Step 4: Explore Distributions
Why this step matters: Numbers in a table do not tell the whole story. A distribution chart shows you where most values fall, whether there are any extreme values (outliers), and whether the data is balanced or heavily skewed to one side.
This is where your data visualization skills come in.
Code example histogram:
import matplotlib.pyplot as plt
import seaborn as sns
# Plot distribution of Maths scores
plt.figure(figsize=(8, 5))
sns.histplot(df["Maths"], bins=6, color="steelblue", kde=True)
plt.title("Distribution of Maths Scores")
plt.xlabel("Score")
plt.ylabel("Number of Students")
plt.show()
The kde=True parameter adds a smooth curve over the histogram that shows the overall shape of the distribution. If the curve is roughly bell-shaped, the data is fairly normal. If it leans heavily to one side, the data is skewed.

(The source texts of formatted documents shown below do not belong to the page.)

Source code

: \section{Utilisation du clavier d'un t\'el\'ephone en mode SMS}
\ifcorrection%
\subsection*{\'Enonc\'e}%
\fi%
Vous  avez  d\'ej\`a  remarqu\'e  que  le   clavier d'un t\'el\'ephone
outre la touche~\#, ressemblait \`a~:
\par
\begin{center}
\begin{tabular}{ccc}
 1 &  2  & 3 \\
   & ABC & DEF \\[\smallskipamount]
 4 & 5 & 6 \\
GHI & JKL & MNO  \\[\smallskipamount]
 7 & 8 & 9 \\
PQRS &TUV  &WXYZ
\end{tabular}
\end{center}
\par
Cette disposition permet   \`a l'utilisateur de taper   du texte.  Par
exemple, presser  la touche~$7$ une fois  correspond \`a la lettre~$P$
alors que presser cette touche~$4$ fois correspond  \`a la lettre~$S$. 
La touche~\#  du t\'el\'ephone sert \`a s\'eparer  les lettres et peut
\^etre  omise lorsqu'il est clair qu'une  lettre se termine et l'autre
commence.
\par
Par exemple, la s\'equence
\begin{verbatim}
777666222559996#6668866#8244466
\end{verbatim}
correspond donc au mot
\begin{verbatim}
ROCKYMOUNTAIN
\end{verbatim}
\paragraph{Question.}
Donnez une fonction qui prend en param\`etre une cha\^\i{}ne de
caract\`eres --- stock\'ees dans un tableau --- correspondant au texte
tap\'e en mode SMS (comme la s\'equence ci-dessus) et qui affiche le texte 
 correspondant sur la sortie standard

Code example checking all score columns at once:
# Plot distributions for all three subjects side by side
fig, axes = plt.subplots(1, 3, figsize=(14, 5))
subjects = ["Maths", "English", "Science"]
colors = ["steelblue", "coral", "mediumseagreen"]
for ax, subject, color in zip(axes, subjects, colors):
sns.histplot(df[subject], bins=5, color=color, kde=True, ax=ax)
ax.set_title(f"Distribution of {subject} Scores")
ax.set_xlabel("Score")
plt.tight_layout()
plt.show()
Code example box plot to spot outliers:
# Box plot to check for outliers across all subjects
plt.figure(figsize=(8, 5))
sns.boxplot(data=df[["Maths", "English", "Science"]], palette="Set2")
plt.title("Score Distribution by Subject")
plt.ylabel("Score")
plt.show()
In a box plot, the box shows where the middle 50% of values fall. The line inside the box is the median. Any dots appearing above or below the whiskers are outliers. These are values that sit far outside the normal range and often need special attention.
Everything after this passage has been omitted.